----- LISTED RECORDS

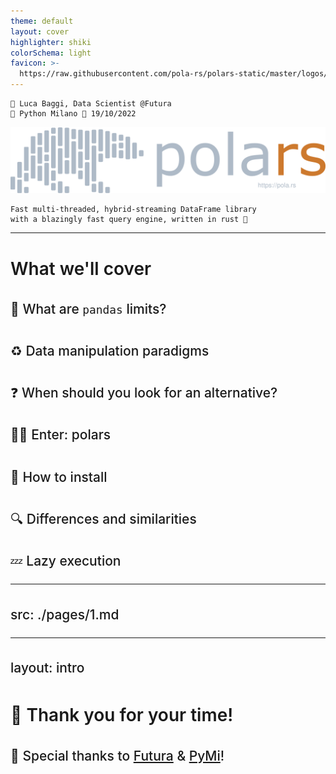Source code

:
 ```yaml
---
theme: default
layout: cover
highlighter: shiki
colorSchema: light
favicon: >-
  https://raw.githubusercontent.com/pola-rs/polars-static/master/logos/polars-logo-dark.svg
---
```


<style>
h1 {
  font-weight: 600 !important;
}

h2 {
  font-weight: 450 !important;
  line-height: 1.8 !important;
}

blockquote {
  font-size: 20 !important;
}
</style>

<div class="absolute top-10">

    👤 Luca Baggi, Data Scientist @Futura
    🐍 Python Milano 📆 19/10/2022
</div>


<div class="absolute bottom-20">

  <img src="https://raw.githubusercontent.com/baggiponte/pymi-polars/main/assets/polars.svg" width="720">
  <br>

    Fast multi-threaded, hybrid-streaming DataFrame library
    with a blazingly fast query engine, written in rust 🦀
</div>


---

# What we'll cover

<v-clicks>

## 🐼 What are `pandas` limits?

## ♻️ Data manipulation paradigms

## ❓ When should you look for an alternative?

## 🐻‍❄️ Enter: polars

## 💾 How to install

## 🔍 Differences and similarities

## 💤 Lazy execution

</v-clicks>


---
src: ./pages/1.md
---

---
layout: intro
---

# 🙏 Thank you for your time!
## 🎉 Special thanks to [Futura](https://www.futura.study/) & [PyMi](http://milano.python.it/)!
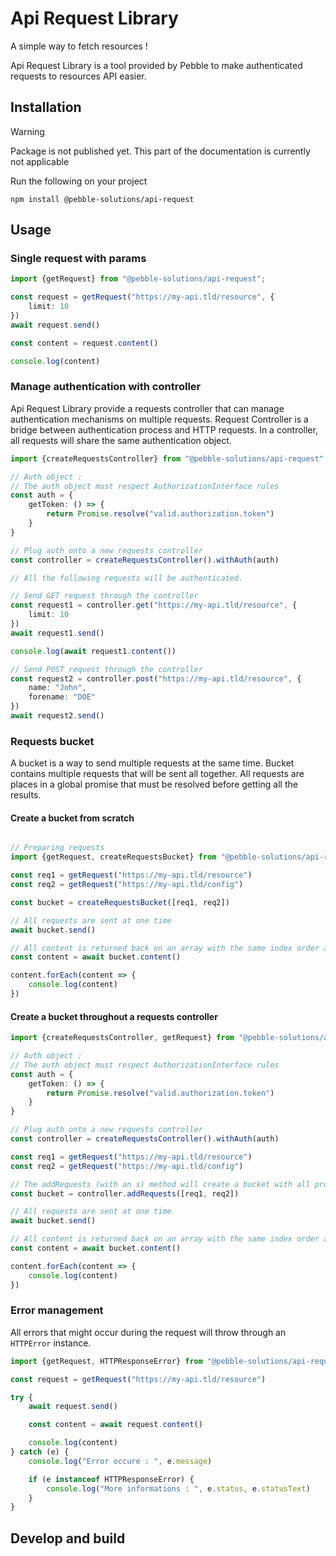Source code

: # Api Request Library

A simple way to fetch resources !

Api Request Library is a tool provided by Pebble to make authenticated requests to resources 
API easier.

## Installation

> [!WARNING]  
> Package is not published yet. This part of the documentation is currently not applicable

Run the following on your project 

```shell
npm install @pebble-solutions/api-request
```

## Usage

### Single request with params

```TypeScript
import {getRequest} from "@pebble-solutions/api-request";

const request = getRequest("https://my-api.tld/resource", {
    limit: 10
})
await request.send()

const content = request.content()

console.log(content)
```

### Manage authentication with controller

Api Request Library provide a requests controller that can manage authentication mechanisms on multiple requests.
Request Controller is a bridge between authentication process and HTTP requests. In a controller, all requests will 
share the same authentication object.

```TypeScript
import {createRequestsController} from "@pebble-solutions/api-request";

// Auth object :
// The auth object must respect AuthorizationInterface rules
const auth = {
    getToken: () => {
        return Promise.resolve("valid.authorization.token")
    }
}

// Plug auth onto a new requests controller
const controller = createRequestsController().withAuth(auth)

// All the following requests will be authenticated.

// Send GET request through the controller
const request1 = controller.get("https://my-api.tld/resource", {
    limit: 10
})
await request1.send()

console.log(await request1.content())

// Send POST request through the controller
const request2 = controller.post("https://my-api.tld/resource", {
    name: "John",
    forename: "DOE"
})
await request2.send()
```

### Requests bucket

A bucket is a way to send multiple requests at the same time. Bucket contains multiple requests that will be sent all 
together. All requests are places in a global promise that must be resolved before getting all the results.

#### Create a bucket from scratch

```TypeScript

// Preparing requests
import {getRequest, createRequestsBucket} from "@pebble-solutions/api-request";

const req1 = getRequest("https://my-api.tld/resource")
const req2 = getRequest("https://my-api.tld/config")

const bucket = createRequestsBucket([req1, req2])

// All requests are sent at one time
await bucket.send()

// All content is returned back on an array with the same index order as the original one
const content = await bucket.content()

content.forEach(content => {
    console.log(content)
})

```

#### Create a bucket throughout a requests controller

```TypeScript
import {createRequestsController, getRequest} from "@pebble-solutions/api-request";

// Auth object :
// The auth object must respect AuthorizationInterface rules
const auth = {
    getToken: () => {
        return Promise.resolve("valid.authorization.token")
    }
}

// Plug auth onto a new requests controller
const controller = createRequestsController().withAuth(auth)

const req1 = getRequest("https://my-api.tld/resource")
const req2 = getRequest("https://my-api.tld/config")

// The addRequests (with an s) method will create a bucket with all provided requests
const bucket = controller.addRequests([req1, req2])

// All requests are sent at one time
await bucket.send()

// All content is returned back on an array with the same index order as the original one
const content = await bucket.content()

content.forEach(content => {
    console.log(content)
})
```

### Error management

All errors that might occur during the request will throw through an `HTTPError` instance.

```TypeScript
import {getRequest, HTTPResponseError} from "@pebble-solutions/api-request";

const request = getRequest("https://my-api.tld/resource")

try {
    await request.send()

    const content = await request.content()

    console.log(content)
} catch (e) {
    console.log("Error occure : ", e.message)

    if (e instanceof HTTPResponseError) {
        console.log("More informations : ", e.status, e.statusText)
    }
}
```

## Develop and build

###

----------

YOUR TASK »
Look through the data above. Copy every line with the string "createRequestsController" in it.

ANSWER FOR THIS EXERCISE »
import {createRequestsController} from "@pebble-solutions/api-request";
const controller = createRequestsController().withAuth(auth)
import {createRequestsController, getRequest} from "@pebble-solutions/api-request";
const controller = createRequestsController().withAuth(auth)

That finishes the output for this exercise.